Probably ideal to choke the scroll throat from a comp output point , but from an efficiency direction maybe a bit of scroll and a bit of turbine wheel expansion , but as we want to run our engines at highish power settings the turbine inducer tip is going kinda fast so we pretty much need a choked nozzle to produce sufficient velocity to keep up with the blade once the inlet radial velocity is added to the vectors .
The 1.84 A/R "fat doughnut" on my TV84 really was FAT , the flow passageway increased in area once past the rectangular inlet port in the mounting foot , the velocity produced at the scrolls throat wouldn't have been as fast as the turb tip , most of the turb power came from the choked exducer deflection ................heh heh , I soon fixed that when I cut 1/2" axially off the exducer at the tip and 1/4" at the root , the wheel was unchoked and producing minimal power so I had to go to a "tight" scroll with high velocity gases to restore power.
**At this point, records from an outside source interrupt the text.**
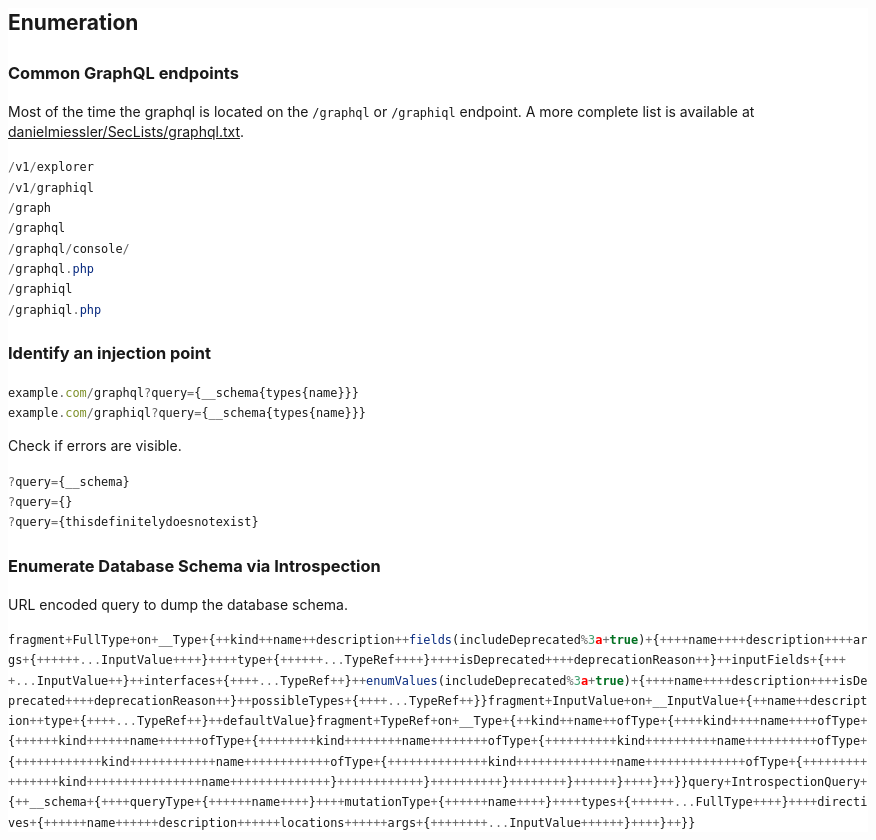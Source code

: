 ## Enumeration

### Common GraphQL endpoints

Most of the time the graphql is located on the `/graphql` or `/graphiql` endpoint. 
A more complete list is available at [danielmiessler/SecLists/graphql.txt](https://github.com/danielmiessler/SecLists/blob/fe2aa9e7b04b98d94432320d09b5987f39a17de8/Discovery/Web-Content/graphql.txt).

```ps1
/v1/explorer
/v1/graphiql
/graph
/graphql
/graphql/console/
/graphql.php
/graphiql
/graphiql.php
```


### Identify an injection point

```js
example.com/graphql?query={__schema{types{name}}}
example.com/graphiql?query={__schema{types{name}}}
```

Check if errors are visible.

```javascript
?query={__schema}
?query={}
?query={thisdefinitelydoesnotexist}
```


### Enumerate Database Schema via Introspection

URL encoded query to dump the database schema.

```js
fragment+FullType+on+__Type+{++kind++name++description++fields(includeDeprecated%3a+true)+{++++name++++description++++args+{++++++...InputValue++++}++++type+{++++++...TypeRef++++}++++isDeprecated++++deprecationReason++}++inputFields+{++++...InputValue++}++interfaces+{++++...TypeRef++}++enumValues(includeDeprecated%3a+true)+{++++name++++description++++isDeprecated++++deprecationReason++}++possibleTypes+{++++...TypeRef++}}fragment+InputValue+on+__InputValue+{++name++description++type+{++++...TypeRef++}++defaultValue}fragment+TypeRef+on+__Type+{++kind++name++ofType+{++++kind++++name++++ofType+{++++++kind++++++name++++++ofType+{++++++++kind++++++++name++++++++ofType+{++++++++++kind++++++++++name++++++++++ofType+{++++++++++++kind++++++++++++name++++++++++++ofType+{++++++++++++++kind++++++++++++++name++++++++++++++ofType+{++++++++++++++++kind++++++++++++++++name++++++++++++++}++++++++++++}++++++++++}++++++++}++++++}++++}++}}query+IntrospectionQuery+{++__schema+{++++queryType+{++++++name++++}++++mutationType+{++++++name++++}++++types+{++++++...FullType++++}++++directives+{++++++name++++++description++++++locations++++++args+{++++++++...InputValue++++++}++++}++}}
```
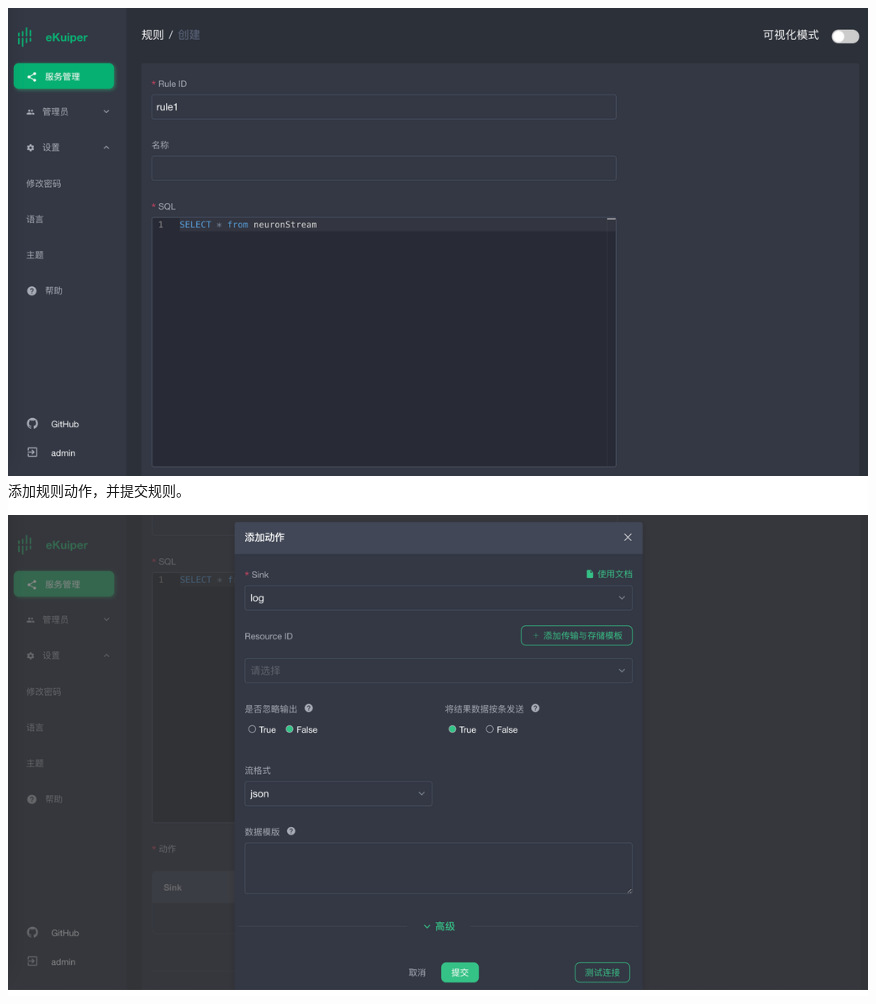 ![image-20230416225851891](./assets/image-20230416225851891.png)添加规则动作，并提交规则。

![image-20230416225937554](./assets/image-20230416225937554.png)
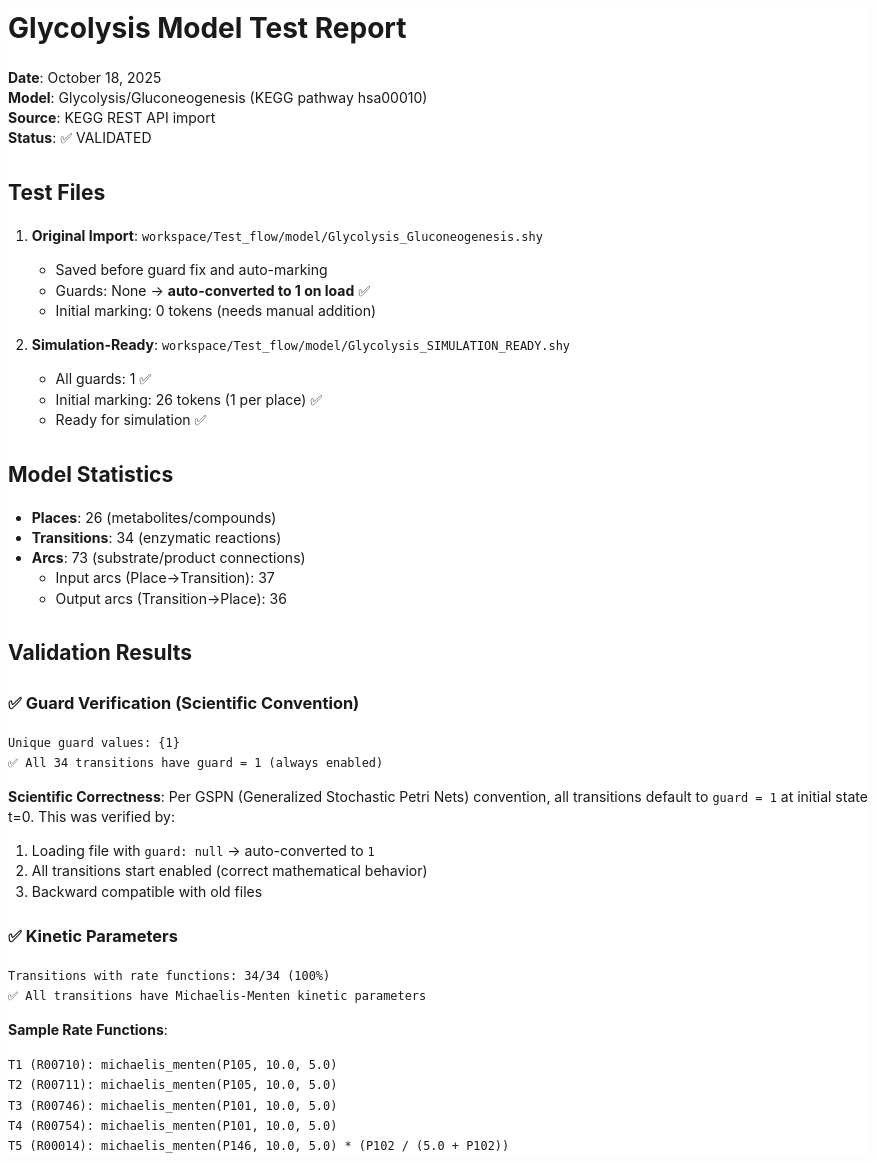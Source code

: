 # Glycolysis Model Test Report

**Date**: October 18, 2025  
**Model**: Glycolysis/Gluconeogenesis (KEGG pathway hsa00010)  
**Source**: KEGG REST API import  
**Status**: ✅ VALIDATED

## Test Files

1. **Original Import**: `workspace/Test_flow/model/Glycolysis_Gluconeogenesis.shy`
   - Saved before guard fix and auto-marking
   - Guards: None → **auto-converted to 1 on load** ✅
   - Initial marking: 0 tokens (needs manual addition)

2. **Simulation-Ready**: `workspace/Test_flow/model/Glycolysis_SIMULATION_READY.shy`
   - All guards: 1 ✅
   - Initial marking: 26 tokens (1 per place) ✅
   - Ready for simulation ✅

## Model Statistics

- **Places**: 26 (metabolites/compounds)
- **Transitions**: 34 (enzymatic reactions)
- **Arcs**: 73 (substrate/product connections)
  - Input arcs (Place→Transition): 37
  - Output arcs (Transition→Place): 36

## Validation Results

### ✅ Guard Verification (Scientific Convention)

```
Unique guard values: {1}
✅ All 34 transitions have guard = 1 (always enabled)
```

**Scientific Correctness**: Per GSPN (Generalized Stochastic Petri Nets) convention, all transitions default to `guard = 1` at initial state t=0. This was verified by:

1. Loading file with `guard: null` → auto-converted to `1`
2. All transitions start enabled (correct mathematical behavior)
3. Backward compatible with old files

### ✅ Kinetic Parameters

```
Transitions with rate functions: 34/34 (100%)
✅ All transitions have Michaelis-Menten kinetic parameters
```

**Sample Rate Functions**:
```
T1 (R00710): michaelis_menten(P105, 10.0, 5.0)
T2 (R00711): michaelis_menten(P105, 10.0, 5.0)
T3 (R00746): michaelis_menten(P101, 10.0, 5.0)
T4 (R00754): michaelis_menten(P101, 10.0, 5.0)
T5 (R00014): michaelis_menten(P146, 10.0, 5.0) * (P102 / (5.0 + P102))
```
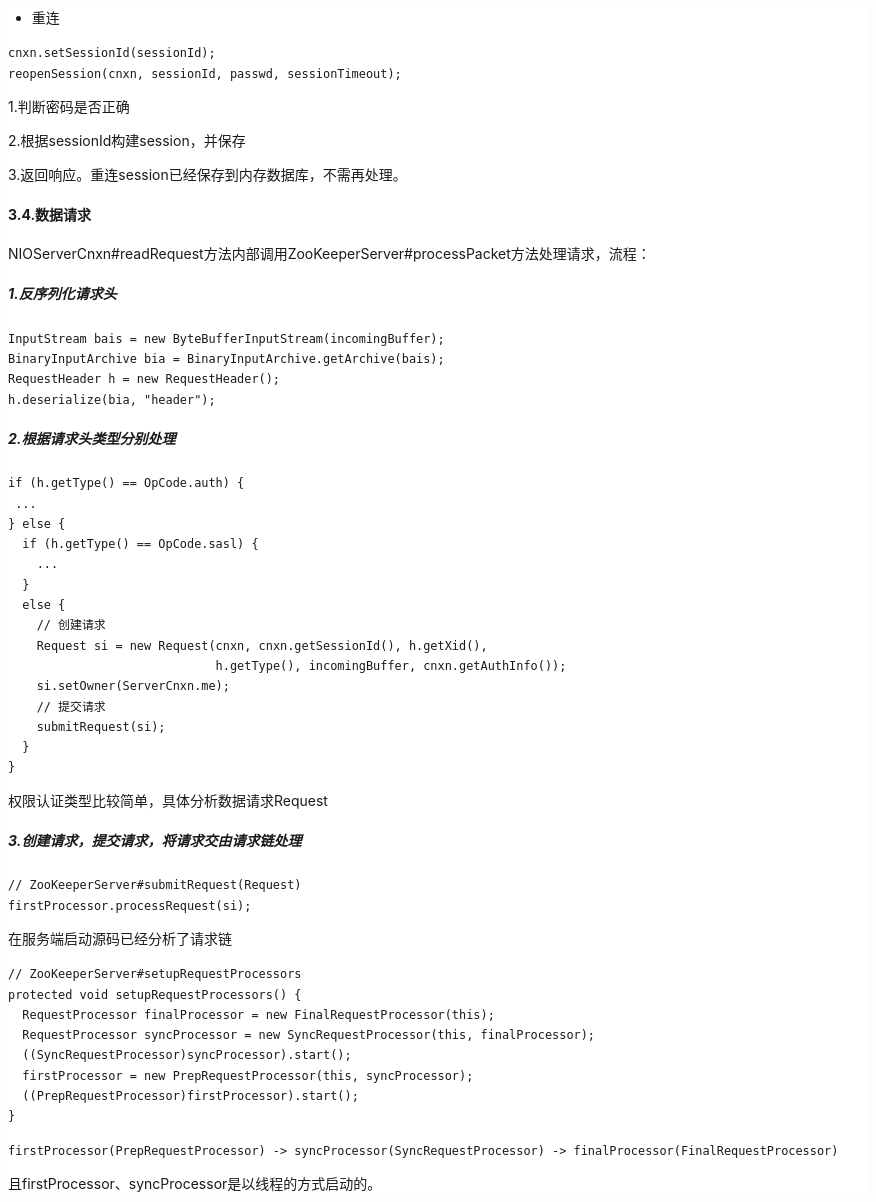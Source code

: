 * 重连
```
cnxn.setSessionId(sessionId);
reopenSession(cnxn, sessionId, passwd, sessionTimeout);
```
1.判断密码是否正确

2.根据sessionId构建session，并保存

3.返回响应。重连session已经保存到内存数据库，不需再处理。

#### 3.4.数据请求
NIOServerCnxn#readRequest方法内部调用ZooKeeperServer#processPacket方法处理请求，流程：

##### 1.反序列化请求头
```
InputStream bais = new ByteBufferInputStream(incomingBuffer);
BinaryInputArchive bia = BinaryInputArchive.getArchive(bais);
RequestHeader h = new RequestHeader();
h.deserialize(bia, "header");
```
##### 2.根据请求头类型分别处理
```
if (h.getType() == OpCode.auth) {
 ...
} else {
  if (h.getType() == OpCode.sasl) {
    ...
  }
  else {
    // 创建请求
    Request si = new Request(cnxn, cnxn.getSessionId(), h.getXid(),
                             h.getType(), incomingBuffer, cnxn.getAuthInfo());
    si.setOwner(ServerCnxn.me);
    // 提交请求
    submitRequest(si);
  }
}
```
权限认证类型比较简单，具体分析数据请求Request

##### 3.创建请求，提交请求，将请求交由请求链处理
```
// ZooKeeperServer#submitRequest(Request)
firstProcessor.processRequest(si);
```
在服务端启动源码已经分析了请求链
```
// ZooKeeperServer#setupRequestProcessors
protected void setupRequestProcessors() {
  RequestProcessor finalProcessor = new FinalRequestProcessor(this);
  RequestProcessor syncProcessor = new SyncRequestProcessor(this, finalProcessor);
  ((SyncRequestProcessor)syncProcessor).start();
  firstProcessor = new PrepRequestProcessor(this, syncProcessor);
  ((PrepRequestProcessor)firstProcessor).start();
}
```
```
firstProcessor(PrepRequestProcessor) -> syncProcessor(SyncRequestProcessor) -> finalProcessor(FinalRequestProcessor)
```
且firstProcessor、syncProcessor是以线程的方式启动的。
I had a frustrating scenario happening , the choking of the exducer matched the comp flow nicely , so even with that fat doughnut in place the engine ran relatively OK without excessive T2 temps , thrust didn't change much despite changing scrolls and even jet nozzle sizes , it didn't behave as the theory books said an engine should , but once the exducer was unchoked , it did .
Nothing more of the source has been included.